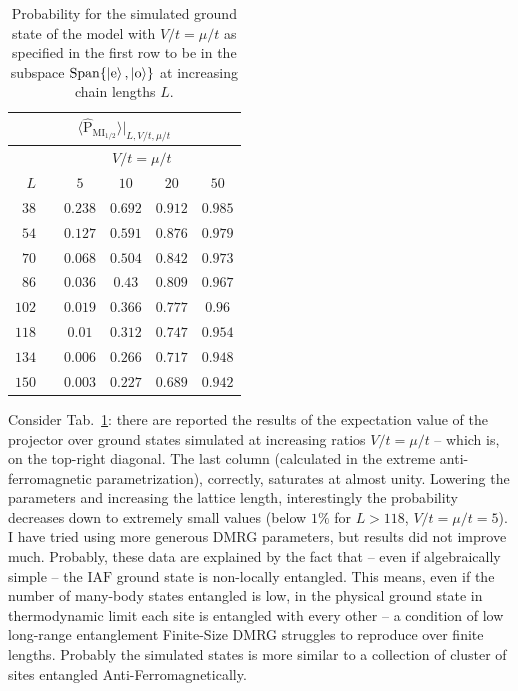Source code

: \begin{table}
	\centering
	\begin{tabular}{r c c c c c}
		\multicolumn{6}{c}{$\langle \hat{\mathrm{P}}_{\mathrm{MI}_{1/2}} \rangle \Big|_{L,V/t,\mu/t}$} \\
		\toprule
		& \multicolumn{5}{c}{$V/t=\mu/t$}\\
		\cmidrule{3-6}
		$L$ && $5$ & $10$ & $20$ & $50$ \\
		\midrule
		$ 38 $ && $ 0.238 $ & $ 0.692 $ & $ 0.912 $ & $ 0.985 $ \\
		$ 54 $ && $ 0.127 $ & $ 0.591 $ & $ 0.876 $ & $ 0.979 $ \\
		$ 70 $ && $ 0.068 $ & $ 0.504 $ & $ 0.842 $ & $ 0.973 $ \\
		$ 86 $ && $ 0.036 $ & $ 0.43 $ & $ 0.809 $ & $ 0.967 $ \\
		$ 102 $ && $ 0.019 $ & $ 0.366 $ & $ 0.777 $ & $ 0.96 $ \\
		$ 118 $ && $ 0.01 $ & $ 0.312 $ & $ 0.747 $ & $ 0.954 $ \\
		$ 134 $ && $ 0.006 $ & $ 0.266 $ & $ 0.717 $ & $ 0.948 $ \\
		$ 150 $ && $ 0.003 $ & $ 0.227 $ & $ 0.689 $ & $ 0.942 $ \\
		\bottomrule
	\end{tabular}
	\caption{Probability for the simulated ground state of the model with $V/t = \mu/t$ as specified in the first row to be in the subspace $\mathrm{Span}\lbrace \ket{\mathrm{e}}, \ket{\mathrm{o}} \rbrace$ at increasing chain lengths $L$.}
	\label{tab:MI1/2-projections}
\end{table}

Consider Tab.~\ref{tab:MI1/2-projections}: there are reported the results of the expectation value of the projector over ground states simulated at increasing ratios $V/t = \mu/t$ -- which is, on the top-right diagonal. The last column (calculated in the extreme anti-ferromagnetic parametrization), correctly, saturates at almost unity. Lowering the parameters and increasing the lattice length, interestingly the probability decreases down to extremely small values (below $1\%$ for $L>118$, $V/t=\mu/t=5$). I have tried using more generous DMRG parameters, but results did not improve much. Probably, these data are explained by the fact that -- even if algebraically simple -- the $\mathrm{IAF}$ ground state is non-locally entangled. This means, even if the number of many-body states entangled is low, in the physical ground state in thermodynamic limit each site is entangled with every other -- a condition of low long-range entanglement Finite-Size DMRG struggles to reproduce over finite lengths. Probably the simulated states is more similar to a collection of cluster of sites entangled Anti-Ferromagnetically.

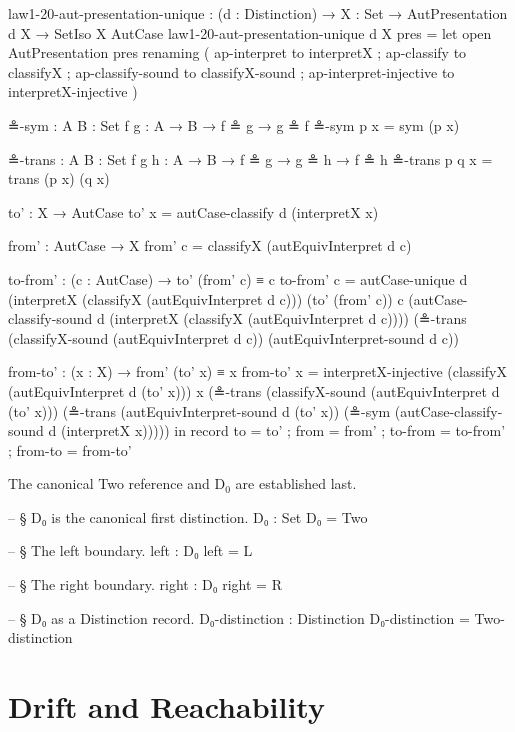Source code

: \documentclass[11pt,a4paper]{book}
\begin{document}
\begin{code}
law1-20-aut-presentation-unique :
  (d : Distinction) →
  {X : Set} →
  AutPresentation d X →
  SetIso X AutCase
law1-20-aut-presentation-unique d {X} pres =
  let
    open AutPresentation pres
      renaming
        ( ap-interpret to interpretX
        ; ap-classify to classifyX
        ; ap-classify-sound to classifyX-sound
        ; ap-interpret-injective to interpretX-injective
        )

    ≗-sym : {A B : Set} {f g : A → B} → f ≗ g → g ≗ f
    ≗-sym p x = sym (p x)

    ≗-trans : {A B : Set} {f g h : A → B} → f ≗ g → g ≗ h → f ≗ h
    ≗-trans p q x = trans (p x) (q x)

    to' : X → AutCase
    to' x = autCase-classify d (interpretX x)

    from' : AutCase → X
    from' c = classifyX (autEquivInterpret d c)

    to-from' : (c : AutCase) → to' (from' c) ≡ c
    to-from' c =
      autCase-unique d (interpretX (classifyX (autEquivInterpret d c)))
        (to' (from' c))
        c
        (autCase-classify-sound d (interpretX (classifyX (autEquivInterpret d c))))
        (≗-trans
          (classifyX-sound (autEquivInterpret d c))
          (autEquivInterpret-sound d c))

    from-to' : (x : X) → from' (to' x) ≡ x
    from-to' x =
      interpretX-injective
        (classifyX (autEquivInterpret d (to' x)))
        x
        (≗-trans
          (classifyX-sound (autEquivInterpret d (to' x)))
          (≗-trans
            (autEquivInterpret-sound d (to' x))
            (≗-sym (autCase-classify-sound d (interpretX x)))))
  in
  record
    { to = to'
    ; from = from'
    ; to-from = to-from'
    ; from-to = from-to'
    }
\end{code}

The canonical Two reference and D$_0$ are established last.

\begin{code}
-- § D₀ is the canonical first distinction.
D₀ : Set
D₀ = Two

-- § The left boundary.
left : D₀
left = L

-- § The right boundary.
right : D₀
right = R

-- § D₀ as a Distinction record.
D₀-distinction : Distinction
D₀-distinction = Two-distinction
\end{code}

\part{Drift and Reachability}
\end{document}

* _Description of the task_
Using the records above, output their complete text exactly, minus any images.

* _Answer for the task_
Source code

: \begin{table}
	\centering
	\begin{tabular}{r c c c c c}
		\multicolumn{6}{c}{$\langle \hat{\mathrm{P}}_{\mathrm{MI}_{1/2}} \rangle \Big|_{L,V/t,\mu/t}$} \\
		\toprule
		& \multicolumn{5}{c}{$V/t=\mu/t$}\\
		\cmidrule{3-6}
		$L$ && $5$ & $10$ & $20$ & $50$ \\
		\midrule
		$ 38 $ && $ 0.238 $ & $ 0.692 $ & $ 0.912 $ & $ 0.985 $ \\
		$ 54 $ && $ 0.127 $ & $ 0.591 $ & $ 0.876 $ & $ 0.979 $ \\
		$ 70 $ && $ 0.068 $ & $ 0.504 $ & $ 0.842 $ & $ 0.973 $ \\
		$ 86 $ && $ 0.036 $ & $ 0.43 $ & $ 0.809 $ & $ 0.967 $ \\
		$ 102 $ && $ 0.019 $ & $ 0.366 $ & $ 0.777 $ & $ 0.96 $ \\
		$ 118 $ && $ 0.01 $ & $ 0.312 $ & $ 0.747 $ & $ 0.954 $ \\
		$ 134 $ && $ 0.006 $ & $ 0.266 $ & $ 0.717 $ & $ 0.948 $ \\
		$ 150 $ && $ 0.003 $ & $ 0.227 $ & $ 0.689 $ & $ 0.942 $ \\
		\bottomrule
	\end{tabular}
	\caption{Probability for the simulated ground state of the model with $V/t = \mu/t$ as specified in the first row to be in the subspace $\mathrm{Span}\lbrace \ket{\mathrm{e}}, \ket{\mathrm{o}} \rbrace$ at increasing chain lengths $L$.}
	\label{tab:MI1/2-projections}
\end{table}

Consider Tab.~\ref{tab:MI1/2-projections}: there are reported the results of the expectation value of the projector over ground states simulated at increasing ratios $V/t = \mu/t$ -- which is, on the top-right diagonal. The last column (calculated in the extreme anti-ferromagnetic parametrization), correctly, saturates at almost unity. Lowering the parameters and increasing the lattice length, interestingly the probability decreases down to extremely small values (below $1\%$ for $L>118$, $V/t=\mu/t=5$). I have tried using more generous DMRG parameters, but results did not improve much. Probably, these data are explained by the fact that -- even if algebraically simple -- the $\mathrm{IAF}$ ground state is non-locally entangled. This means, even if the number of many-body states entangled is low, in the physical ground state in thermodynamic limit each site is entangled with every other -- a condition of low long-range entanglement Finite-Size DMRG struggles to reproduce over finite lengths. Probably the simulated states is more similar to a collection of cluster of sites entangled Anti-Ferromagnetically.

Source code

: \documentclass[11pt,a4paper]{book}
\begin{document}
\begin{code}
law1-20-aut-presentation-unique :
  (d : Distinction) →
  {X : Set} →
  AutPresentation d X →
  SetIso X AutCase
law1-20-aut-presentation-unique d {X} pres =
  let
    open AutPresentation pres
      renaming
        ( ap-interpret to interpretX
        ; ap-classify to classifyX
        ; ap-classify-sound to classifyX-sound
        ; ap-interpret-injective to interpretX-injective
        )

    ≗-sym : {A B : Set} {f g : A → B} → f ≗ g → g ≗ f
    ≗-sym p x = sym (p x)

    ≗-trans : {A B : Set} {f g h : A → B} → f ≗ g → g ≗ h → f ≗ h
    ≗-trans p q x = trans (p x) (q x)

    to' : X → AutCase
    to' x = autCase-classify d (interpretX x)

    from' : AutCase → X
    from' c = classifyX (autEquivInterpret d c)

    to-from' : (c : AutCase) → to' (from' c) ≡ c
    to-from' c =
      autCase-unique d (interpretX (classifyX (autEquivInterpret d c)))
        (to' (from' c))
        c
        (autCase-classify-sound d (interpretX (classifyX (autEquivInterpret d c))))
        (≗-trans
          (classifyX-sound (autEquivInterpret d c))
          (autEquivInterpret-sound d c))

    from-to' : (x : X) → from' (to' x) ≡ x
    from-to' x =
      interpretX-injective
        (classifyX (autEquivInterpret d (to' x)))
        x
        (≗-trans
          (classifyX-sound (autEquivInterpret d (to' x)))
          (≗-trans
            (autEquivInterpret-sound d (to' x))
            (≗-sym (autCase-classify-sound d (interpretX x)))))
  in
  record
    { to = to'
    ; from = from'
    ; to-from = to-from'
    ; from-to = from-to'
    }
\end{code}

The canonical Two reference and D$_0$ are established last.

\begin{code}
-- § D₀ is the canonical first distinction.
D₀ : Set
D₀ = Two

-- § The left boundary.
left : D₀
left = L

-- § The right boundary.
right : D₀
right = R

-- § D₀ as a Distinction record.
D₀-distinction : Distinction
D₀-distinction = Two-distinction
\end{code}

\part{Drift and Reachability}
\end{document}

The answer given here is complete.